Tuesday, August 18, 2009

The dying young maple tree

This morning on my walk along the lakefront at sunrise, I stopped at a memorial tree, about 15 ft tall, dedicated to a young man who had died at age 20, over 20 years ago. Those types of memorial plaques are sad to read and I always think of the parents and siblings, who may still note the special days. "This year he would be 41," or "I wonder if he'd be married and bringing his children to Lakeside."

Unfortunately, the tree was dying too. I think it is a combination of our dry weather this summer, and over mulching. It had the "volcano" mulch style instead of the donut hole, so what little natural watering we've had through rain couldn't get to the roots.

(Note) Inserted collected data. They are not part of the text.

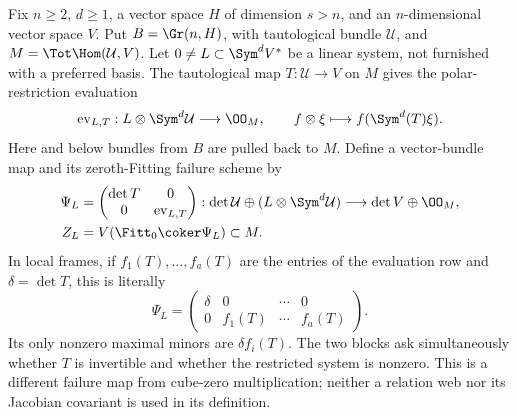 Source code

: Fix \(n\ge2\), \(d\ge1\), a vector space \(H\) of dimension
\(s>n\), and an \(n\)-dimensional vector space \(V\).  Put
\(B=\Gr(n,H)\), with tautological bundle \(\mathcal U\), and
\(M=\Tot\Hom(\mathcal U,V)\).  Let
\(0\ne L\subset\Sym^dV^*\) be a linear system, not furnished with
a preferred basis.  The tautological map \(T:\mathcal U\to V\)
on \(M\) gives the polar-restriction evaluation
\[
 \operatorname{ev}_{L,T}:L\otimes\Sym^d\mathcal U\longrightarrow\OO_M,
 \qquad f\otimes\xi\longmapsto f(\Sym^d(T)\xi).
\]
Here and below bundles from \(B\) are pulled back to \(M\).
Define a vector-bundle map and its zeroth-Fitting failure scheme by
\begin{align}
 \Psi_L&=\begin{pmatrix}\det T&0\\0&\operatorname{ev}_{L,T}\end{pmatrix}:
   \det\mathcal U\oplus(L\otimes\Sym^d\mathcal U)
          \longrightarrow\det V\oplus\OO_M,
             \label{eq:polar-fitting-map}\\
 Z_L&=V(\Fitt_0\coker\Psi_L)\subset M.
             \label{eq:polar-fitting-scheme}
\end{align}
In local frames, if \(f_1(T),\ldots,f_a(T)\) are the entries
of the evaluation row and \(\delta=\det T\), this is literally
\[
 \Psi_L=\begin{pmatrix}
    \delta&0&\cdots&0\\
    0&f_1(T)&\cdots&f_a(T)
 \end{pmatrix}.
\]
Its only nonzero maximal minors are \(\delta f_i(T)\).
The two blocks ask simultaneously whether \(T\) is invertible and
whether the restricted system is nonzero.  This is a different
failure map from cube-zero multiplication; neither a relation web nor
its Jacobian covariant is used in its definition.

This tree still needed gallons and gallons of water each day to survive. It was born and bred in a nursery, not particularly hardy like the "volunteers" I see growing up through the boulders that were brought in to protect the shoreline.

Last Friday classmates from my high school graduation class gathered on the campus (the college closed in 1932, but it is still called the campus) to dedicate a tree to memorialize our deceased class members and friends. Over the years, many of the trees have died, and last summer a terrible wind storm took down many. A few words were spoken about each person and an original poem written for the occasion was read. What a nice idea. I hope to have some photos soon to put on the class blog.

1 comment:

Anonymous said...

Note to Norma...we are watering our tree every other day and the day of planting it was given a 30 soak...not easy sinc we are carrying water. Three of us will be rotating the watering duties. The nursery mulched our tree and I have gently,gradually removered the heaviest of it,as one committee member disagreed and thought lots of mulch was better...she will never notice the mulch is lessened.I left the mulch on until after photos were taken, so you will see mulch in photographs. I will keep everyone updated on this tree and hopefully it will fare better than the one in this sad story.